I named the column ActionAdven.
If ActionAdven column is 1, it contains both genres.
And ActionAdven column value 0 means it doesn’t contain one or more genre.
Third function is select.
You can extract specific columns that fit the conditions with select function.
So, we make a dataframe that only has wordsInTitle, imdbRating, ratingCount, year, ActionAdven columns.
Write above these three codes on your r and Check the result is same like pictures.
So, I think most of you have written the select function code.
Let’s move on the next.
next function is arrange. With arrange function, we can sort data from small to large value based on specific column.
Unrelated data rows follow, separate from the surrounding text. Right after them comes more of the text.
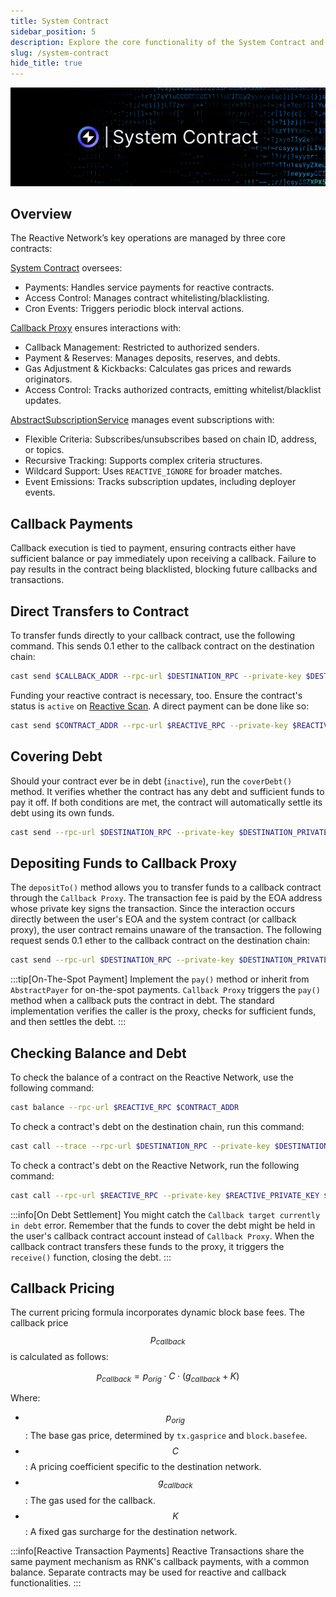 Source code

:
 ```yaml
---
title: System Contract
sidebar_position: 5
description: Explore the core functionality of the System Contract and its affiliates.
slug: /system-contract
hide_title: true
---
```


![System Contract](./img/system-contract.jpg)

## Overview

The Reactive Network’s key operations are managed by three core contracts:

[System Contract](https://github.com/Reactive-Network/system-smart-contracts/blob/main/src/SystemContract.sol) oversees:

- Payments: Handles service payments for reactive contracts.
- Access Control: Manages contract whitelisting/blacklisting.
- Cron Events: Triggers periodic block interval actions.

[Callback Proxy](https://github.com/Reactive-Network/system-smart-contracts/blob/main/src/CallbackProxy.sol) ensures interactions with:

- Callback Management: Restricted to authorized senders.
- Payment & Reserves: Manages deposits, reserves, and debts.
- Gas Adjustment & Kickbacks: Calculates gas prices and rewards originators.
- Access Control: Tracks authorized contracts, emitting whitelist/blacklist updates.

[AbstractSubscriptionService](https://github.com/Reactive-Network/system-smart-contracts/blob/main/src/AbstractSubscriptionService.sol) manages event subscriptions with:

- Flexible Criteria: Subscribes/unsubscribes based on chain ID, address, or topics.
- Recursive Tracking: Supports complex criteria structures.
- Wildcard Support: Uses `REACTIVE_IGNORE` for broader matches.
- Event Emissions: Tracks subscription updates, including deployer events.

## Callback Payments

Callback execution is tied to payment, ensuring contracts either have sufficient balance or pay immediately upon receiving a callback. Failure to pay results in the contract being blacklisted, blocking future callbacks and transactions.

## Direct Transfers to Contract

To transfer funds directly to your callback contract, use the following command. This sends 0.1 ether to the callback contract on the destination chain:

```bash
cast send $CALLBACK_ADDR --rpc-url $DESTINATION_RPC --private-key $DESTINATION_PRIVATE_KEY --value 0.1ether
```

Funding your reactive contract is necessary, too. Ensure the contract's status is `active` on [Reactive Scan](https://kopli.reactscan.net/). A direct payment can be done like so:

```bash
cast send $CONTRACT_ADDR --rpc-url $REACTIVE_RPC --private-key $REACTIVE_PRIVATE_KEY --value 0.1ether
```

## Covering Debt

Should your contract ever be in debt (`inactive`), run the `coverDebt()` method. It verifies whether the contract has any debt and sufficient funds to pay it off. If both conditions are met, the contract will automatically settle its debt using its own funds.

```bash
cast send --rpc-url $DESTINATION_RPC --private-key $DESTINATION_PRIVATE_KEY $CALLBACK_ADDR "coverDebt()"
```

## Depositing Funds to Callback Proxy

The `depositTo()` method allows you to transfer funds to a callback contract through the `Callback Proxy`. The transaction fee is paid by the EOA address whose private key signs the transaction. Since the interaction occurs directly between the user's EOA and the system contract (or callback proxy), the user contract remains unaware of the transaction. The following request sends 0.1 ether to the callback contract on the destination chain:

```bash
cast send --rpc-url $DESTINATION_RPC --private-key $DESTINATION_PRIVATE_KEY $CALLBACK_PROXY_ADDR "depositTo(address)" $CALLBACK_ADDR --value 0.1ether
```

:::tip[On-The-Spot Payment]
Implement the `pay()` method or inherit from `AbstractPayer` for on-the-spot payments. `Callback Proxy` triggers the `pay()` method when a callback puts the contract in debt. The standard implementation verifies the caller is the proxy, checks for sufficient funds, and then settles the debt.
:::

## Checking Balance and Debt

To check the balance of a contract on the Reactive Network, use the following command:

```bash
cast balance --rpc-url $REACTIVE_RPC $CONTRACT_ADDR
```

To check a contract's debt on the destination chain, run this command:

```bash
cast call --trace --rpc-url $DESTINATION_RPC --private-key $DESTINATION_PRIVATE_KEY $CALLBACK_PROXY_ADDR "debts(address)" $CONTRACT_ADDR
```

To check a contract's debt on the Reactive Network, run the following command:

```bash
cast call --rpc-url $REACTIVE_RPC --private-key $REACTIVE_PRIVATE_KEY $SYSTEM_CONTRACT_ADDR "debt(address)" $CONTRACT_ADDR
```

:::info[On Debt Settlement]
You might catch the `Callback target currently in debt` error. Remember that the funds to cover the debt might be held in the user's callback contract account instead of `Callback Proxy`. When the callback contract transfers these funds to the proxy, it triggers the `receive()` function, closing the debt.
:::

## Callback Pricing

The current pricing formula incorporates dynamic block base fees. The callback price $$p_{callback}$$ is calculated as follows:

$$
p_{callback} = p_{orig} ⋅ C ⋅ (g_{callback} + K)
$$

Where:

- $$p_{orig}$$: The base gas price, determined by `tx.gasprice` and `block.basefee`.
- $$C$$: A pricing coefficient specific to the destination network.
- $$g_{callback}$$: The gas used for the callback.
- $$K$$: A fixed gas surcharge for the destination network.

:::info[Reactive Transaction Payments]
Reactive Transactions share the same payment mechanism as RNK's callback payments, with a common balance. Separate contracts may be used for reactive and callback functionalities.
:::
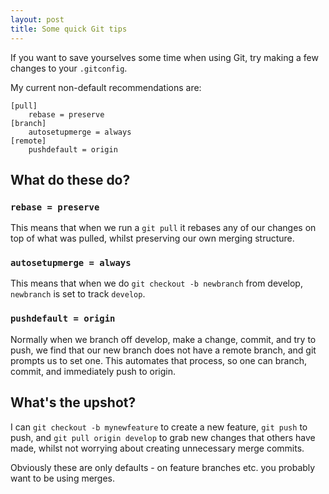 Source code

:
 ```yaml
---
layout: post
title: Some quick Git tips
---
```


If you want to save yourselves some time when using Git, try making a
few changes to your `.gitconfig`.

My current non-default recommendations are:

```
[pull]
	rebase = preserve
[branch]
	autosetupmerge = always
[remote]
	pushdefault = origin
```

## What do these do?

### `rebase = preserve`

This means that when we run a `git pull` it rebases any of our changes on top of what was pulled, whilst preserving our own merging structure.

### `autosetupmerge = always`

This means that when we do `git checkout -b newbranch` from develop, `newbranch`
is set to track `develop`.

### `pushdefault = origin`

Normally when we branch off develop, make a change, commit, and try to push,
we find that our new branch does not have a remote branch, and git prompts
us to set one. This automates that process, so one can branch, commit, and
immediately push to origin.

## What's the upshot?

I can `git checkout -b mynewfeature` to create a new feature, `git push` to push,
and `git pull origin develop` to grab new changes that others have made, whilst
not worrying about creating unnecessary merge commits.

Obviously these are only defaults - on feature branches etc. you probably want to be
using merges.
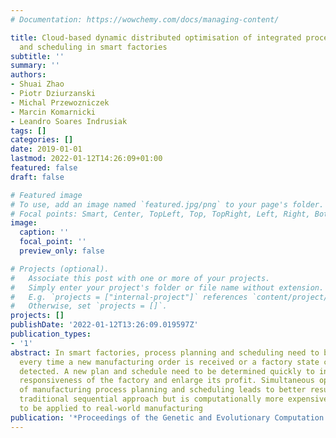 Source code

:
 ```yaml
---
# Documentation: https://wowchemy.com/docs/managing-content/

title: Cloud-based dynamic distributed optimisation of integrated process planning
  and scheduling in smart factories
subtitle: ''
summary: ''
authors:
- Shuai Zhao
- Piotr Dziurzanski
- Michal Przewozniczek
- Marcin Komarnicki
- Leandro Soares Indrusiak
tags: []
categories: []
date: 2019-01-01
lastmod: 2022-01-12T14:26:09+01:00
featured: false
draft: false

# Featured image
# To use, add an image named `featured.jpg/png` to your page's folder.
# Focal points: Smart, Center, TopLeft, Top, TopRight, Left, Right, BottomLeft, Bottom, BottomRight.
image:
  caption: ''
  focal_point: ''
  preview_only: false

# Projects (optional).
#   Associate this post with one or more of your projects.
#   Simply enter your project's folder or file name without extension.
#   E.g. `projects = ["internal-project"]` references `content/project/deep-learning/index.md`.
#   Otherwise, set `projects = []`.
projects: []
publishDate: '2022-01-12T13:26:09.019597Z'
publication_types:
- '1'
abstract: In smart factories, process planning and scheduling need to be performed
  every time a new manufacturing order is received or a factory state change has been
  detected. A new plan and schedule need to be determined quickly to increase the
  responsiveness of the factory and enlarge its profit. Simultaneous optimisation
  of manufacturing process planning and scheduling leads to better results than a
  traditional sequential approach but is computationally more expensive and thus difficult
  to be applied to real-world manufacturing
publication: '*Proceedings of the Genetic and Evolutionary Computation Conference*'
---
```


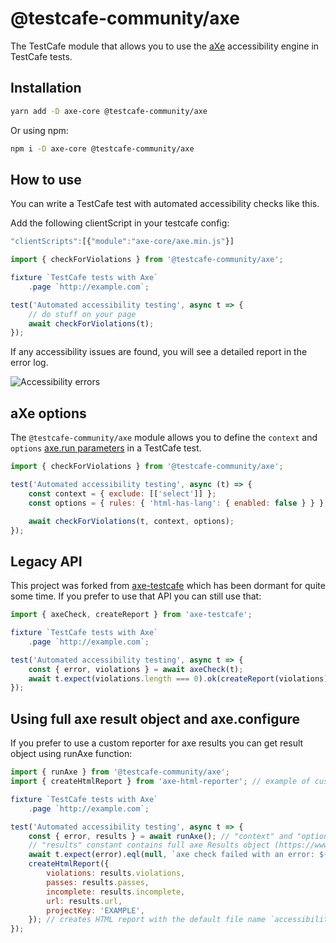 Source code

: # @testcafe-community/axe
The TestCafe module that allows you to use the [aXe](https://github.com/dequelabs/axe-core) accessibility engine in TestCafe tests.

## Installation

```bash
yarn add -D axe-core @testcafe-community/axe
```

Or using npm:

```bash
npm i -D axe-core @testcafe-community/axe
```

## How to use

You can write a TestCafe test with automated accessibility checks like this.

Add the following clientScript in your testcafe config:

```js
"clientScripts":[{"module":"axe-core/axe.min.js"}]
```

```js
import { checkForViolations } from '@testcafe-community/axe';

fixture `TestCafe tests with Axe`
    .page `http://example.com`;

test('Automated accessibility testing', async t => {
    // do stuff on your page
    await checkForViolations(t);
});
```

If any accessibility issues are found, you will see a detailed report in the error log.

![Accessibility errors](https://github.com/testcafe-community/axe/blob/master/errors.png)

## aXe options

The `@testcafe-community/axe` module allows you to define the `context` and `options` [axe.run parameters](https://github.com/dequelabs/axe-core/blob/develop/doc/API.md#api-name-axerun) in a TestCafe test.

```js
import { checkForViolations } from '@testcafe-community/axe';

test('Automated accessibility testing', async (t) => {
    const context = { exclude: [['select']] };
    const options = { rules: { 'html-has-lang': { enabled: false } } };

    await checkForViolations(t, context, options);
});
```

## Legacy API

This project was forked from [axe-testcafe](https://github.com/helen-dikareva/axe-testcafe) which has been dormant for quite some time.  If you prefer to use that API you can still use that:

```js
import { axeCheck, createReport } from 'axe-testcafe';

fixture `TestCafe tests with Axe`
    .page `http://example.com`;

test('Automated accessibility testing', async t => {
    const { error, violations } = await axeCheck(t);
    await t.expect(violations.length === 0).ok(createReport(violations));
});
```

## Using full axe result object and axe.configure

If you prefer to use a custom reporter for axe results you can get result object using runAxe function:

```js
import { runAxe } from '@testcafe-community/axe';
import { createHtmlReport } from 'axe-html-reporter'; // example of custom html report for axe results

fixture `TestCafe tests with Axe`
    .page `http://example.com`;

test('Automated accessibility testing', async t => {
    const { error, results } = await runAxe(); // "context" and "options" parameters are optional
    // "results" constant contains full axe Results object (https://www.deque.com/axe/core-documentation/api-documentation/#results-object)
    await t.expect(error).eql(null, `axe check failed with an error: ${error}`);
    createHtmlReport({
        violations: results.violations,
        passes: results.passes,
        incomplete: results.incomplete,
        url: results.url,
        projectKey: 'EXAMPLE',
    }); // creates HTML report with the default file name `accessibilityReport.html`
});
```
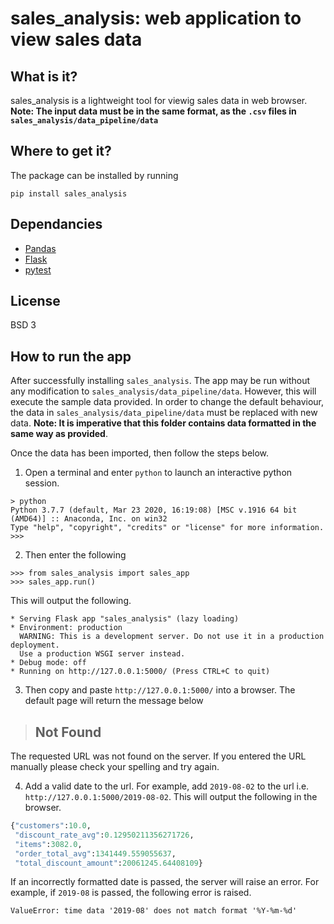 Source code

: # sales_analysis: web application to view sales data

## What is it?

sales_analysis is a lightweight tool for viewig sales data in web browser. **Note: The input data must be in the same format, as the `.csv` files in `sales_analysis/data_pipeline/data`** 

## Where to get it?

The package can be installed by running 

```
pip install sales_analysis
```

## Dependancies

* [Pandas](https://github.com/pandas-dev/pandas/tree/v1.0.3)
* [Flask](https://flask.palletsprojects.com/en/1.1.x/quickstart/)
* [pytest](https://docs.pytest.org/en/latest/)

## License

BSD 3

## How to run the app

After successfully installing `sales_analysis`. The app may be run without any modification to `sales_analysis/data_pipeline/data`. However, this will execute the sample data provided. In order to change the default behaviour, the data in `sales_analysis/data_pipeline/data` must be replaced with new data. **Note: It is imperative that this folder contains data formatted in the same way as provided**. 

Once the data has been imported, then follow the steps below.

1. Open a terminal and enter `python` to launch an interactive python session.
```
> python
Python 3.7.7 (default, Mar 23 2020, 16:19:08) [MSC v.1916 64 bit (AMD64)] :: Anaconda, Inc. on win32
Type "help", "copyright", "credits" or "license" for more information.
>>>
```

2. Then enter the following
```
>>> from sales_analysis import sales_app
>>> sales_app.run()
```

This will output the following.

```
* Serving Flask app "sales_analysis" (lazy loading)
* Environment: production
  WARNING: This is a development server. Do not use it in a production deployment.
  Use a production WSGI server instead.
* Debug mode: off
* Running on http://127.0.0.1:5000/ (Press CTRL+C to quit)
```

3. Then copy and paste `http://127.0.0.1:5000/` into a browser. The default page will return the message below

> ## Not Found

The requested URL was not found on the server. If you entered the URL manually please check your spelling and try again.

4. Add a valid date to the url. For example, add `2019-08-02` to the url i.e. `http://127.0.0.1:5000/2019-08-02`. This will output the following in the browser.

```python 
{"customers":10.0,
 "discount_rate_avg":0.12950211356271726,
 "items":3082.0,
 "order_total_avg":1341449.559055637,
 "total_discount_amount":20061245.64408109}
```

If an incorrectly formatted date is passed, the server will raise an error. For example, if `2019-08` is passed, the following error is raised.

```
ValueError: time data '2019-08' does not match format '%Y-%m-%d'
``` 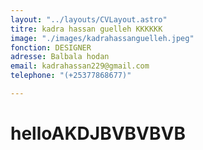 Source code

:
 ```yaml
---
layout: "../layouts/CVLayout.astro"
titre: kadra hassan guelleh KKKKKK
image: "./images/kadrahassanguelleh.jpeg"
fonction: DESIGNER
adresse: Balbala hodan
email: kadrahassan229@gmail.com
telephone: "(+25377868677)"

---
```

# helloAKDJBVBVBVB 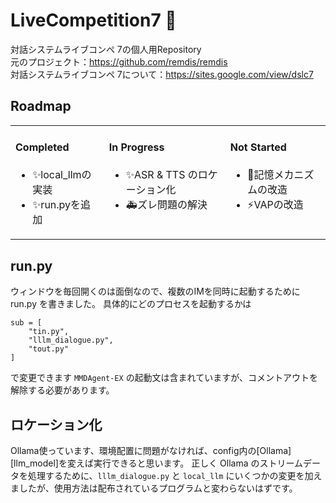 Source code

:# LiveCompetition7 👋  
対話システムライブコンペ 7の個人用Repository   
元のプロジェクト：https://github.com/remdis/remdis   
対話システムライブコンペ 7について：https://sites.google.com/view/dslc7  

## Roadmap
<table  align="center" width="100%">
<tr>
<td valign="top">

#### Completed
- :sparkles:local_llmの実装
- :sparkles:run.pyを追加

</td>
<td valign="top">

#### In Progress
- :sparkles:ASR & TTS のロケーション化
- :ambulance:ズレ問題の解決

</td>
<td valign="top">

#### Not Started
- :art:記憶メカニズムの改造
- :zap:VAPの改造

</tr></td>

</tr>
</table>

## run.py
ウィンドウを毎回開くのは面倒なので、複数のIMを同時に起動するために run.py を書きました。
具体的にどのプロセスを起動するかは
```
sub = [
    "tin.py",
    "lllm_dialogue.py",
    "tout.py"
]
```
で変更できます
`MMDAgent-EX` の起動文は含まれていますが、コメントアウトを解除する必要があります。

## ロケーション化
Ollama使っています、環境配置に問題がなければ、config内の[Ollama][llm_model]を変えば実行できると思います。
正しく Ollama のストリームデータを処理するために、`lllm_dialogue.py` と `local_llm` にいくつかの変更を加えましたが、使用方法は配布されているプログラムと変わらないはずです。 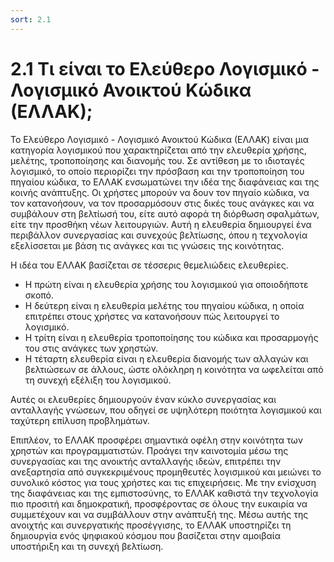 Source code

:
 ```yaml
---
sort: 2.1
---
```


# 2.1 Τι είναι το Ελεύθερο Λογισμικό - Λογισμικό Ανοικτού Κώδικα (ΕΛΛΑΚ);

Το Ελεύθερο Λογισμικό - Λογισμικό Ανοικτού Κώδικα (ΕΛΛΑΚ) είναι μια κατηγορία λογισμικού που χαρακτηρίζεται από την ελευθερία χρήσης, μελέτης, τροποποίησης και διανομής του. Σε αντίθεση με το ιδιοταγές λογισμικό, το οποίο περιορίζει την πρόσβαση και την τροποποίηση του πηγαίου κώδικα, το ΕΛΛΑΚ ενσωματώνει την ιδέα της διαφάνειας και της κοινής ανάπτυξης. Οι χρήστες μπορούν να δουν τον πηγαίο κώδικα, να τον κατανοήσουν, να τον προσαρμόσουν στις δικές τους ανάγκες και να συμβάλουν στη βελτίωσή του, είτε αυτό αφορά τη διόρθωση σφαλμάτων, είτε την προσθήκη νέων λειτουργιών. Αυτή η ελευθερία δημιουργεί ένα περιβάλλον συνεργασίας και συνεχούς βελτίωσης, όπου η τεχνολογία εξελίσσεται με βάση τις ανάγκες και τις γνώσεις της κοινότητας.

Η ιδέα του ΕΛΛΑΚ βασίζεται σε τέσσερις θεμελιώδεις ελευθερίες. 

* Η πρώτη είναι η ελευθερία χρήσης του λογισμικού για οποιοδήποτε σκοπό.  
* Η δεύτερη είναι η ελευθερία μελέτης του πηγαίου κώδικα, η οποία επιτρέπει στους χρήστες να κατανοήσουν πώς λειτουργεί το λογισμικό.   
* Η τρίτη είναι η ελευθερία τροποποίησης του κώδικα και προσαρμογής του στις ανάγκες των χρηστών.   
* Η τέταρτη ελευθερία είναι η ελευθερία διανομής των αλλαγών και βελτιώσεων σε άλλους, ώστε ολόκληρη η κοινότητα να ωφελείται από τη συνεχή εξέλιξη του λογισμικού.  

Αυτές οι ελευθερίες δημιουργούν έναν κύκλο συνεργασίας και ανταλλαγής γνώσεων, που οδηγεί σε υψηλότερη ποιότητα λογισμικού και ταχύτερη επίλυση προβλημάτων.

Επιπλέον, το ΕΛΛΑΚ προσφέρει σημαντικά οφέλη στην κοινότητα των χρηστών και προγραμματιστών. Προάγει την καινοτομία μέσω της συνεργασίας και της ανοικτής ανταλλαγής ιδεών, επιτρέπει την ανεξαρτησία από συγκεκριμένους προμηθευτές λογισμικού και μειώνει το συνολικό κόστος για τους χρήστες και τις επιχειρήσεις. Με την ενίσχυση της διαφάνειας και της εμπιστοσύνης, το ΕΛΛΑΚ καθιστά την τεχνολογία πιο προσιτή και δημοκρατική, προσφέροντας σε όλους την ευκαιρία να συμμετέχουν και να συμβάλλουν στην ανάπτυξή της. Μέσω αυτής της ανοιχτής και συνεργατικής προσέγγισης, το ΕΛΛΑΚ υποστηρίζει τη δημιουργία ενός ψηφιακού κόσμου που βασίζεται στην αμοιβαία υποστήριξη και τη συνεχή βελτίωση.



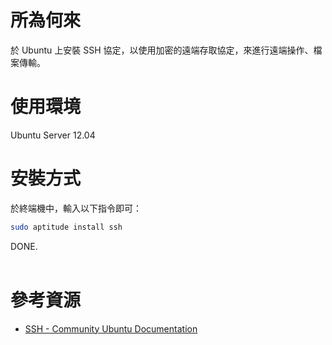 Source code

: 所為何來
=
於 Ubuntu 上安裝 SSH 協定，以使用加密的遠端存取協定，來進行遠端操作、檔案傳輸。

使用環境
=
Ubuntu Server 12.04

安裝方式
=
於終端機中，輸入以下指令即可：
```bash
sudo aptitude install ssh
```
DONE.
<br>
<br>

參考資源
=
* [SSH - Community Ubuntu Documentation](https://help.ubuntu.com/community/SSH)
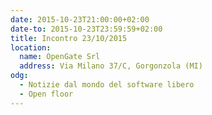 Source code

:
 ```yaml
---
date: 2015-10-23T21:00:00+02:00
date-to: 2015-10-23T23:59:59+02:00
title: Incontro 23/10/2015
location:
  name: OpenGate Srl
  address: Via Milano 37/C, Gorgonzola (MI)
odg:
  - Notizie dal mondo del software libero
  - Open floor
---
```

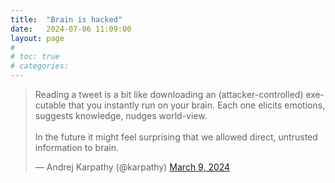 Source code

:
 ```yaml
---
title:  "Brain is hacked"
date:   2024-07-06 11:09:00
layout: page
#
# toc: true
# categories:
---
```



<blockquote class="twitter-tweet">
  <p lang="en" dir="ltr">
    Reading a tweet is a bit like downloading an (attacker-controlled) executable that you instantly run on your brain. Each one elicits emotions, suggests knowledge, nudges world-view.<br><br>In the future it might feel surprising that we allowed direct, untrusted information to brain.

</p>&mdash; Andrej Karpathy (@karpathy) <a href="https://twitter.com/karpathy/status/1766509149297189274?ref_src=twsrc%5Etfw">March 9, 2024</a>
</blockquote>
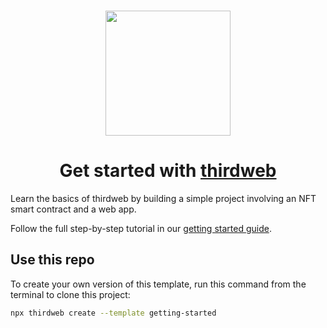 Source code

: <p align="center">
  <br />
  <a href="https://thirdweb.com">
    <img
      src="https://github.com/thirdweb-dev/js/blob/main/packages/sdk/logo.svg?raw=true"
      width="200"
      alt=""
    />
  </a>
  <br />
</p>

<h1 align="center">
  Get started with <a href="http://thirdweb.com/">thirdweb</a>
</h1>

Learn the basics of thirdweb by building a simple project involving an NFT smart contract and a web app.

Follow the full step-by-step tutorial in our [getting started guide](https://portal.thirdweb.com/getting-started).

## Use this repo

To create your own version of this template, run this command from the terminal to clone this project:

```bash
npx thirdweb create --template getting-started
```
And also, you can sort data from large to small value with desc function.
Now, we would like to sort data by the year.
Finally, with most powerful function, you can write code with all functions at once.
This function name is chain function, and with this function, you can link all the codes you used before.
Please write down the code below and check the results.If it was written correctly, the results of the imdb_chain and imdb7 would be the same.
This is all the code of the lab example we just did.
Now let's try to solve the problem.
There are two problems.
Read it and fill in the blanks.
After you solve it, try matching the answer to the next one.
I think most of them are done, so I'll finish this selection with this.You learned what data preprocessing is and why we have to do.And we looked at the use of dplyr,
most powerful data processing package in R.
I hope what you've learned today will be helpful to you when you're doing an analysis through big data.I'll finish with this. Thank you.